There’s a new, college-student-only social network in town, and it works like so: You create a profile using your campus email. You add photos. You “friend” other kids at your school through a built-in directory.
Take us back, kids?
Last year, only about 3% of teens said that Facebook was their most-used social platform — on par with Pinterest and Twitter.
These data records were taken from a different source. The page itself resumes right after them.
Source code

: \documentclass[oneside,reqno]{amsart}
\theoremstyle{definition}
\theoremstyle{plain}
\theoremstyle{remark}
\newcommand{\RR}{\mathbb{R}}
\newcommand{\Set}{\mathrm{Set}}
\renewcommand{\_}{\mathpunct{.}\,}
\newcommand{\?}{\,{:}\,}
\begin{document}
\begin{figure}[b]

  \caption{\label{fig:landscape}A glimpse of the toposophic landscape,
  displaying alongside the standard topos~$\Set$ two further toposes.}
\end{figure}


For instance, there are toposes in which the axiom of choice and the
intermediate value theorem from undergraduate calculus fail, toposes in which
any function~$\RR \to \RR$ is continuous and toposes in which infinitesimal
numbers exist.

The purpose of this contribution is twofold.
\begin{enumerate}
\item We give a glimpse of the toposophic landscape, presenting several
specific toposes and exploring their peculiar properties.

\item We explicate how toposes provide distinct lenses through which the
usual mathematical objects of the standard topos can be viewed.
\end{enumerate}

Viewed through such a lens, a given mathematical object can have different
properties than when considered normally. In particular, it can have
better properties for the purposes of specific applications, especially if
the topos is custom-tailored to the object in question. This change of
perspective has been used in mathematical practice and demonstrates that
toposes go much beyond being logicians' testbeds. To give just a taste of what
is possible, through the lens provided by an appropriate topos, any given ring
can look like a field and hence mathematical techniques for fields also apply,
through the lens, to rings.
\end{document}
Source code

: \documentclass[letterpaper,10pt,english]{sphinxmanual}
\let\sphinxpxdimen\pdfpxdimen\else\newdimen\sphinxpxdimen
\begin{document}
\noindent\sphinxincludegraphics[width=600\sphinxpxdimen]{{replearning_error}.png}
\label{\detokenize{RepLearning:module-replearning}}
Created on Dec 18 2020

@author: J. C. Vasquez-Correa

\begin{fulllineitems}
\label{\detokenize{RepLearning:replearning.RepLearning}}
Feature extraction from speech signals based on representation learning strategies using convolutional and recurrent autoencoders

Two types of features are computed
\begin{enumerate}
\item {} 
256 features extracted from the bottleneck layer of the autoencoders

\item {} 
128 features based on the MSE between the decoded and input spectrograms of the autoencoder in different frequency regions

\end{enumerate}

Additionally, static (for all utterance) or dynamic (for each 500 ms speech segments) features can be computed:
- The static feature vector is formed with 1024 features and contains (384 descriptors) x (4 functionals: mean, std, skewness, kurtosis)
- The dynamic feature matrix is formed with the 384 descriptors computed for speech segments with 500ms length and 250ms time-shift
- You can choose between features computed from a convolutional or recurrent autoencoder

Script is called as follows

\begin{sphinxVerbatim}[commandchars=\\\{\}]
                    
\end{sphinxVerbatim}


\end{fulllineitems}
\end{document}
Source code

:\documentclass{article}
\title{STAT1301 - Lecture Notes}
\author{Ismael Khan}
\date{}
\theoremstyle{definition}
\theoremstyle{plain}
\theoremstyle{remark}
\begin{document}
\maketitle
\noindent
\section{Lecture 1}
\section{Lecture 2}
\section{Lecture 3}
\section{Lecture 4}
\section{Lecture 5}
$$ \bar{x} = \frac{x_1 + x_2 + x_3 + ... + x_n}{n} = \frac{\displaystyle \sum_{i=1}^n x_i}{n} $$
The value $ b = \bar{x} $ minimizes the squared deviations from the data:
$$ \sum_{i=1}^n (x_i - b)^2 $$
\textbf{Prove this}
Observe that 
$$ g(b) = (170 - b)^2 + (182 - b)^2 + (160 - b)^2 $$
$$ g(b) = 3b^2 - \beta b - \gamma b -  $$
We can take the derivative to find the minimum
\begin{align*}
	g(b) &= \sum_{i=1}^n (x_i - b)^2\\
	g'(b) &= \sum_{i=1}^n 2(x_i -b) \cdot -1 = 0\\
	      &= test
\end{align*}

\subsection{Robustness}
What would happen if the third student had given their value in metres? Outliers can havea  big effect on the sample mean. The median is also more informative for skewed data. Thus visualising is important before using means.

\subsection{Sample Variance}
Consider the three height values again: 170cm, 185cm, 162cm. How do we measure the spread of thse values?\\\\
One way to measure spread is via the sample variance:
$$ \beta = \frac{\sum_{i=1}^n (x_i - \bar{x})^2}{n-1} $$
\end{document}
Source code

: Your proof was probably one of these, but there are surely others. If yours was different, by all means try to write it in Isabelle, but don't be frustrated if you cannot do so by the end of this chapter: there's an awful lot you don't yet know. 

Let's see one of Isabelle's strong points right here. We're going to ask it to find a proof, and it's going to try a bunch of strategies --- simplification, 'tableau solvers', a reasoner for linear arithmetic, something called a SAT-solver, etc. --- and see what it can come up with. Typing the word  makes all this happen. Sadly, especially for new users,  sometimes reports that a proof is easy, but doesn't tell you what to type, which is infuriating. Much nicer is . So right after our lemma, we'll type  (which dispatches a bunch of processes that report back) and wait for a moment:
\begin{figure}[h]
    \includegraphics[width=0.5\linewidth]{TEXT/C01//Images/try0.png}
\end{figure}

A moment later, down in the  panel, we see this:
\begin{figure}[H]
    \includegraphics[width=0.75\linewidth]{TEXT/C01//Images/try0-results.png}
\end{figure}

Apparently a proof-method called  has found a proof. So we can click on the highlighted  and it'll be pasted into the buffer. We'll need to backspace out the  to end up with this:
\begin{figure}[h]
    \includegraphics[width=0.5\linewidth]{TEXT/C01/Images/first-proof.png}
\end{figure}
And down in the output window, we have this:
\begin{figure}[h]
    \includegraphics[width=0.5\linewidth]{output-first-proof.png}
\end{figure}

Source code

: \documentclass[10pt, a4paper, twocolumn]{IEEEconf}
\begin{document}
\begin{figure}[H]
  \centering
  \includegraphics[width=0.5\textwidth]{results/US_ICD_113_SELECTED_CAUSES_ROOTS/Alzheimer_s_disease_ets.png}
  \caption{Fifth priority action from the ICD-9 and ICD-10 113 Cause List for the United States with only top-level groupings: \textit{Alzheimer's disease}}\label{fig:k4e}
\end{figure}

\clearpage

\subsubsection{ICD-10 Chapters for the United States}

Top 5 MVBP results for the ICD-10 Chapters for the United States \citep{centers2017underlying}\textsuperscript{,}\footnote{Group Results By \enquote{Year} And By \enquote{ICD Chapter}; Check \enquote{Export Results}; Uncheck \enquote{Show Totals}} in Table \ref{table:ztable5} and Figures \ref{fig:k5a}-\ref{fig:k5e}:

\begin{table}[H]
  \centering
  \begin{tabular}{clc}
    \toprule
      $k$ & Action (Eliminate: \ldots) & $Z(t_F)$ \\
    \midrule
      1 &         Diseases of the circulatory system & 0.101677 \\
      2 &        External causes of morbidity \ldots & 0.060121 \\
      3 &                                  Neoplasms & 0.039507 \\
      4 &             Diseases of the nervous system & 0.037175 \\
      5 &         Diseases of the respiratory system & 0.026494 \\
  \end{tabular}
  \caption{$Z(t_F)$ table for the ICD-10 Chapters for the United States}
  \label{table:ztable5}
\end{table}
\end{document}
That’s down from a peak of 42% in 2012.
Facebook’s share of the pie has been eaten away by Snapchat (44%), Instagram (35%), and, more recently, TikTok (4%).
But Facebook Campus, which is in pilot-mode at 30 universities, could stop some of the bleeding and jumpstart the firm’s slowing revenue growth.
Facebook Campus has its own separate section in FB’s portal
If you don’t want your new classmates knowing about your Charlie Puth phase, just build a new, Campus-specific profile from scratch.
On Campus, you can:
- Curate a campus-only news feed
- Launch dedicated study groups (which in reality means just a bunch of people asking, “Can someone send me the syllabus?”)
- Avoid your Uncle Tommy’s conspiracy theory posts
An added bonus: more data for marketers
The platform will also implore students to make more meaningful peer connections by entering information like their major, which classes they’re taking, and which dorm building they’re living in.
As The Verge notes, that data will better inform Facebook’s ad targeting for a coveted demographic.
Marketers may not be invited to join the Campus party, but they’ll certainly be lurking outside the windows.